Plasmonic cavity resonator consisting of a gold nanorod array#
Plasmonic structures have been under intense research interest in the past few decades, primarily because of their unique ability to confine light to subwavelength dimensions, significantly enhancing electromagnetic fields at their surfaces. This phenomenon has opened up new avenues in various scientific fields, including photovoltaics, sensing, and nanoscale imaging, by enabling the manipulation of light at the nanometer scale.

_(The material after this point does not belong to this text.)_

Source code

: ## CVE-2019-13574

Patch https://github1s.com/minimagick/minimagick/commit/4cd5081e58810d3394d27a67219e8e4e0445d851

In this notebook, we demonstrate the modeling of a hexagonal lattice of gold nanorods, which supports localized surface plasmon resonances. When excited by a plane wave, these resonances manifest as distinct dips in the reflectance spectrum, indicative of the efficient transfer of incident power into the plasmon modes. Through the examination of field profiles at these resonance points, it becomes possible to discern the standing waves correlating to various harmonics. The design is adopted from
David P. Lyvers, Jeong-Mi Moon, Alexander V. Kildishev, Vladimir M. Shalaev, and Alexander Wei, ACS Nano 2008, 2, 12, 2569–2576 DOI: 10.1021/nn8006477.
This notebook mainly aims to demonstrate how to model a hexagonal lattice within the FDTD simulation domain, which is rectangular. In addition, the plane wave source in Tidy3D by default has an incident power of 1 W. In this example, we also demonstrate how to perform field normalization to obtain a meaningful relative field enhancement factor. For more discussion on source normalization, refer to the FAQ
entry.
Periodic or quasi-periodic structures are common in photonic devices. In Tidy3D’s example library, we have demonstrated a gradient metasurface reflector, a metalens at the visible frequency, and a graphene metamaterial absorber. In addition, we also investigated a frequency selected surface for the microwave frequency range.
[1]:
import numpy as np
import matplotlib.pyplot as plt
import tidy3d as td
import tidy3d.web as web
Simulation Setup#
Define the simulation wavelength (frequency) range.
[2]:
lda0 = 1.15 # central wavelength
freq0 = td.C_0 / lda0 # central frequency
ldas = np.linspace(0.4, 1.9, 201) # wavelength range
freqs = td.C_0 / ldas # frequency range
fwidth = 0.5 * (np.max(freqs) - np.min(freqs)) # width of the source frequency range
Define the geometric parameters for the nanorod array.
[3]:
h = 0.649 # height of the nanorods
a = 0.098 # spacing between the nanorods
d = 0.0636 # diameter of the nanorods
t_base = 0.05 # thickness of the base plate
Define the materials used in the simulation. Tidy3D’s material library provides several options for gold. In this particular case, we will use the data from the widely used paper by Johnson and Christy in 1972.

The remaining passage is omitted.